__DATA EXTRACTS__
◇ ◇ ◇ ◇ ◇ ◇ ◇

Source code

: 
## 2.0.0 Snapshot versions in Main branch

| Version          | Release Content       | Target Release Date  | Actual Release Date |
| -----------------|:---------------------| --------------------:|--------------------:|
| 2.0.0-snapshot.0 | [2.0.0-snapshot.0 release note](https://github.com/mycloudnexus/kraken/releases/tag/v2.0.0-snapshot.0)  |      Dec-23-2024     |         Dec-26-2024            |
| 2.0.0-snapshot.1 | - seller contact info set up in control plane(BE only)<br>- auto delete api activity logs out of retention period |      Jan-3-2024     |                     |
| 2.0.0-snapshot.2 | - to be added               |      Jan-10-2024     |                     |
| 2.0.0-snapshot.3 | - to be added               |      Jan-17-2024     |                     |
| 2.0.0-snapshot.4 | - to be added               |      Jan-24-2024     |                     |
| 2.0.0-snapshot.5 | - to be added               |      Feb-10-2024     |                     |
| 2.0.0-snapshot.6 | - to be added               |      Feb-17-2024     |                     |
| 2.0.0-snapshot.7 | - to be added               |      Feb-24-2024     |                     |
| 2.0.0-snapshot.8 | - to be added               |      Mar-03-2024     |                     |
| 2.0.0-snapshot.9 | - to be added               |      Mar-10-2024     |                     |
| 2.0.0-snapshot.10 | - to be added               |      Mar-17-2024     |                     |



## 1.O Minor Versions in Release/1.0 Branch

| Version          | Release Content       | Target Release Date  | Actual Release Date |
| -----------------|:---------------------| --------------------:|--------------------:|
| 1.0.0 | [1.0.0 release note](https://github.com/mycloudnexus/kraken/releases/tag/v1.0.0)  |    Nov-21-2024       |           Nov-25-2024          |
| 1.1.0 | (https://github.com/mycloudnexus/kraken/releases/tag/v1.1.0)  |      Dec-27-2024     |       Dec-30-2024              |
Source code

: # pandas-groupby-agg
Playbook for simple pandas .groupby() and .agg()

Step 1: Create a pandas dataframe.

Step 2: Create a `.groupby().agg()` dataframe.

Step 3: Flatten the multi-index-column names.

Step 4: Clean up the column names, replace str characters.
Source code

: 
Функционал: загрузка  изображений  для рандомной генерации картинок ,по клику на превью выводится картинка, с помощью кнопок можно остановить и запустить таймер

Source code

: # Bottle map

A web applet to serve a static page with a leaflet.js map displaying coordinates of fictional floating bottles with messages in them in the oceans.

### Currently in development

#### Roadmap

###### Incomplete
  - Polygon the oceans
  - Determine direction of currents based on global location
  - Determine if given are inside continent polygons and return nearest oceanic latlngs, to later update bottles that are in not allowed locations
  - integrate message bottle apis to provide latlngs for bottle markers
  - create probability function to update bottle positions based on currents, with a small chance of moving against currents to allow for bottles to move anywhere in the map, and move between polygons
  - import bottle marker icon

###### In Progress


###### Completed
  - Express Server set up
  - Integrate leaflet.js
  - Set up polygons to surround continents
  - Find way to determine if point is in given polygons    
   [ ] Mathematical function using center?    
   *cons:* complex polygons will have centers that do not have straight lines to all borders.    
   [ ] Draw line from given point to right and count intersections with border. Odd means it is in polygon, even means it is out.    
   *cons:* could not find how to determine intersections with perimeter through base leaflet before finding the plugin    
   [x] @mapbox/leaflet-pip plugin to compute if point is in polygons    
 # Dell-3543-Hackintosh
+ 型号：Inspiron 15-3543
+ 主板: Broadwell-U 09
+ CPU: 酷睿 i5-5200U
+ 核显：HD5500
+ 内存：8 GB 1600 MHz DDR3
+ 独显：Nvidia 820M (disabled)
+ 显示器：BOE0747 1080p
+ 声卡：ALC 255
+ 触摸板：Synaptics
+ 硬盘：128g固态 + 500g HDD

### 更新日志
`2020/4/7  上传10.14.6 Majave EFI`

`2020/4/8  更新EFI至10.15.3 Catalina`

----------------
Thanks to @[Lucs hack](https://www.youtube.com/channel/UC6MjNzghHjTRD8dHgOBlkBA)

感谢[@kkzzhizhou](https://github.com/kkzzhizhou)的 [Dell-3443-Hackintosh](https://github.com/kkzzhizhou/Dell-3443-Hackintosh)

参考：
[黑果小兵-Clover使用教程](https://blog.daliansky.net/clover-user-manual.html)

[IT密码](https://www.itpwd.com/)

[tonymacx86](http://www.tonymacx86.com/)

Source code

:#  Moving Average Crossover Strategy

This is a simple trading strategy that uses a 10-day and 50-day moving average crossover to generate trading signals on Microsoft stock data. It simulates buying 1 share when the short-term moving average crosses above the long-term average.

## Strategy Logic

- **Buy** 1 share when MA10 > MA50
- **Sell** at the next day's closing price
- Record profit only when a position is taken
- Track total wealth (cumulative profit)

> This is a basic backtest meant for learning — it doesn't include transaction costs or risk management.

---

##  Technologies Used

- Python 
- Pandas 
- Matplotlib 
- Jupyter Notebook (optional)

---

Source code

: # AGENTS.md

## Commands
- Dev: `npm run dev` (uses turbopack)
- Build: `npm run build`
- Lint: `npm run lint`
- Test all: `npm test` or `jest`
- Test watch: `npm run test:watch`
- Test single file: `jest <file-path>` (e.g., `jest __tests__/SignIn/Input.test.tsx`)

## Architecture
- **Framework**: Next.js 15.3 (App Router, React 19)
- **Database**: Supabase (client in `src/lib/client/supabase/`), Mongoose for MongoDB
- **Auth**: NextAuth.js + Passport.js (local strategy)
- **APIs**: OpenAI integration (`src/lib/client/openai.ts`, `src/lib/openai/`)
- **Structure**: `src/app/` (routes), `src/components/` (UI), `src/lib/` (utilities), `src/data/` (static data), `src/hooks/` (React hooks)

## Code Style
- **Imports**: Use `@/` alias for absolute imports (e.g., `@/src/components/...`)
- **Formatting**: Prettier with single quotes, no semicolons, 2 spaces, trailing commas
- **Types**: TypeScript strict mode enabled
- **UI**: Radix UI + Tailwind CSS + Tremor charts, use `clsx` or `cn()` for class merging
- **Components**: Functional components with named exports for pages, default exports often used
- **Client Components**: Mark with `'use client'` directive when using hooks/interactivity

◇ ◇ ◇ ◇ ◇ ◇ ◇

__WHAT YOU HAVE TO DO__
Work out how many lines of the records contain the string "based". Nothing but the number should be written.

__SOLUTION BELOW__
2